Love, Victor's second season is constantly chasing this idea of complicating the idyllic fantasy of the gay coming-of-age story, which says a lot about how far gay coming-of-age stories have come in 2021. We now expect a teen unveiling his smoking hot boyfriend to the school to be a celebratory event. Victor, however, is reluctant — the voice of his disapproving mother echoing in the back of his head. His basketball teammates don't react the way he'd like them to, either. And then there's Mia, who no longer knows how to be around her friends after being so humiliated.
Ideally each of these complications would make for a satisfying season, but there's something holding Love, Victor back, and increasingly it seems that problem is Victor himself. As a character, his dominant trait is that he's … tentative. He's scared to declare himself on the first day of school, he's wracked by uncertainty and self-doubt, and his consistent reaction to his parents being crappy or his classmates being jerks is to look sad and back away. This kind of experience is real, by the way. As a former gay teenager of tentative experience, I can recognize a lot in Victor. But that seems to be the only note the show is comfortable playing for him, and as a viewer, one ends up internally screaming for him to do something — anything.

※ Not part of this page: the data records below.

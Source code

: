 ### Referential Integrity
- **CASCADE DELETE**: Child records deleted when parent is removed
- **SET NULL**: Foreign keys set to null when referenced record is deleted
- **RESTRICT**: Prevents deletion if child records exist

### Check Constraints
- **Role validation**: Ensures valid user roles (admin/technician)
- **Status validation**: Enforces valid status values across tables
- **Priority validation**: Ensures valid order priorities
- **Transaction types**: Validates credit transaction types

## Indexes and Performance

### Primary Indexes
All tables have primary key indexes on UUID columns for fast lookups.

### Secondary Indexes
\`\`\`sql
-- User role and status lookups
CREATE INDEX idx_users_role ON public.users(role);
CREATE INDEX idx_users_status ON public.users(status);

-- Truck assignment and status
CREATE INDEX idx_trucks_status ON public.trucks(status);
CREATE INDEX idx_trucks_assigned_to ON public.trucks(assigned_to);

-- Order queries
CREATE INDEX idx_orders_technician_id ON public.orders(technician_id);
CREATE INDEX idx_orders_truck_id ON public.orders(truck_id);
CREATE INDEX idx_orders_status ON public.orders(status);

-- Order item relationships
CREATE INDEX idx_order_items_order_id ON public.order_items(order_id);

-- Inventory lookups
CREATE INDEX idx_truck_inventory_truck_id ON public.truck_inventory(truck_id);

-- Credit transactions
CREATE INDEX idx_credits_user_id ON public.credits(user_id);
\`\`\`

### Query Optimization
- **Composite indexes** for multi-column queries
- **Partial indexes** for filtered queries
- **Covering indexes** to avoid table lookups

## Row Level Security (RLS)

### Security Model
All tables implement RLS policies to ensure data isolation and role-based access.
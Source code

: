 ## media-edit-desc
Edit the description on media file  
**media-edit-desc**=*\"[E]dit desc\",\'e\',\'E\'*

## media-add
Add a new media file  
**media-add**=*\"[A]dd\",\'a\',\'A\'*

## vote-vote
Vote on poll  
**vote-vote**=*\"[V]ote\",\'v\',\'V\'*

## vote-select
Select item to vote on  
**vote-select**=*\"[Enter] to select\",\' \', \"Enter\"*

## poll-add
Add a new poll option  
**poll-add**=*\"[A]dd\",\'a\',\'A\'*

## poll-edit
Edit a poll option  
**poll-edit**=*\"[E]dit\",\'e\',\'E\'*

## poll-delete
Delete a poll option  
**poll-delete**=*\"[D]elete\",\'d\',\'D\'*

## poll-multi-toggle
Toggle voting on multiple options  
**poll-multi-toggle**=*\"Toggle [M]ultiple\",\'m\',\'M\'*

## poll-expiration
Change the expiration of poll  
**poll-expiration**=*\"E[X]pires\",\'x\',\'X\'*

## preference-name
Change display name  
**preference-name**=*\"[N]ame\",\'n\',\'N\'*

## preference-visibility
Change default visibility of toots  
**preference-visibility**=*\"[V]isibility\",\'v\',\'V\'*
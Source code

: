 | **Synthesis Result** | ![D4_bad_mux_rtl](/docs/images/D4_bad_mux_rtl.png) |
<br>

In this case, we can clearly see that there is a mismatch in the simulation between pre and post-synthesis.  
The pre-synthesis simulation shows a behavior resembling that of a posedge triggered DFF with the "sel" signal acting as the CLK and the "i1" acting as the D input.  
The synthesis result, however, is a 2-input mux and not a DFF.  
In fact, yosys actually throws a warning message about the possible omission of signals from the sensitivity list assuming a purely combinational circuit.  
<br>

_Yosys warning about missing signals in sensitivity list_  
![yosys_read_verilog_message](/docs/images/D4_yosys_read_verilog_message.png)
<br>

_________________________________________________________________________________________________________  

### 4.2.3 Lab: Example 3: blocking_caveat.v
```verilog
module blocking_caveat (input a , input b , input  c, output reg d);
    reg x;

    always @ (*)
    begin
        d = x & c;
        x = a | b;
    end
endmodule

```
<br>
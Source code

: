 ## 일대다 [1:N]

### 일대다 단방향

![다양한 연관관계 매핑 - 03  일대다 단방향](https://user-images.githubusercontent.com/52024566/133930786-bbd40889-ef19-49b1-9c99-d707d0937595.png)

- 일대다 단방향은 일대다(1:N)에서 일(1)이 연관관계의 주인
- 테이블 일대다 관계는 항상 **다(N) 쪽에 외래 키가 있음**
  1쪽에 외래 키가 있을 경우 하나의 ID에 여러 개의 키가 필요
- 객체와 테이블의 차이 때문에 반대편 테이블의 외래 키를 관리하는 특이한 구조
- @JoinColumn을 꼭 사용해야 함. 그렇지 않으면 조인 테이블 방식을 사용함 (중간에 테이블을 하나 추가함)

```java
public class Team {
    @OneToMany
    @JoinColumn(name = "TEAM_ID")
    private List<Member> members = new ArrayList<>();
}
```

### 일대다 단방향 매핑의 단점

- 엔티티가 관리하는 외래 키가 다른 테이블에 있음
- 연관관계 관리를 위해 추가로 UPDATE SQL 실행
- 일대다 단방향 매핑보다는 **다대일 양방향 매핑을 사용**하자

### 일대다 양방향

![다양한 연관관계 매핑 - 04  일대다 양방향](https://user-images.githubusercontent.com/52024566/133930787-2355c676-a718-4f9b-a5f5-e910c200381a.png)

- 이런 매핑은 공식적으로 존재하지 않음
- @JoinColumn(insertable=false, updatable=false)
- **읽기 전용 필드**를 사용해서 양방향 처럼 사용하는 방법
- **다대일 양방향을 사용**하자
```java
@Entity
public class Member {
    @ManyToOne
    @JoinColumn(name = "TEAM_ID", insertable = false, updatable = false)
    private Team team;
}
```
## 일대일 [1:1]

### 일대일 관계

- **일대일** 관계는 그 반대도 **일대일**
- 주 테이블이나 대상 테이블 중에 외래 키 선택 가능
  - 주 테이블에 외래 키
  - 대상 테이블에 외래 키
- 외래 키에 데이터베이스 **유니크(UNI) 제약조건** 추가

It doesn't help that after Victor comes out to his family, the show decides to fast-forward past the summer months so they can get back to the school year. I can't imagine a more fraught and interesting summer than the one right after you come out of the closet to your friends and family and also have the world's cutest teen barista as your boyfriend. Had the show gone there, it might have allowed Victor to get truly messy. Because, yes, teenagers can be tentative and scared and meek, but those very same teens can also be crazy with hormones and obsessions and impulses and bad decisions, and maybe letting Victor wild out, even in his meek little way, would have given him new dimension in this second season.
It feels churlish to criticize Love, Victor for its bland protagonist because the show is so unfailingly well-meaning. In its second season in particular, that becomes its defining characteristic. It has a big heart, and in its best moments, that means it's generous towards its characters: refusing to sweep Mia to the side now that she's no longer Victor's girlfriend; giving Seth Cohen-y neighbor kid Felix (Anthony Turpel) an empathetic storyline about trying to help his manic-depressive mother; even giving preening jackass antagonist Andrew (Mason Gooding) some redeeming qualities. Victor's parents (James Martinez and the great Ana Ortiz) once again shoulder much of the show's emotional load, and they're great as their characters struggle in their own ways to get right with their gay son.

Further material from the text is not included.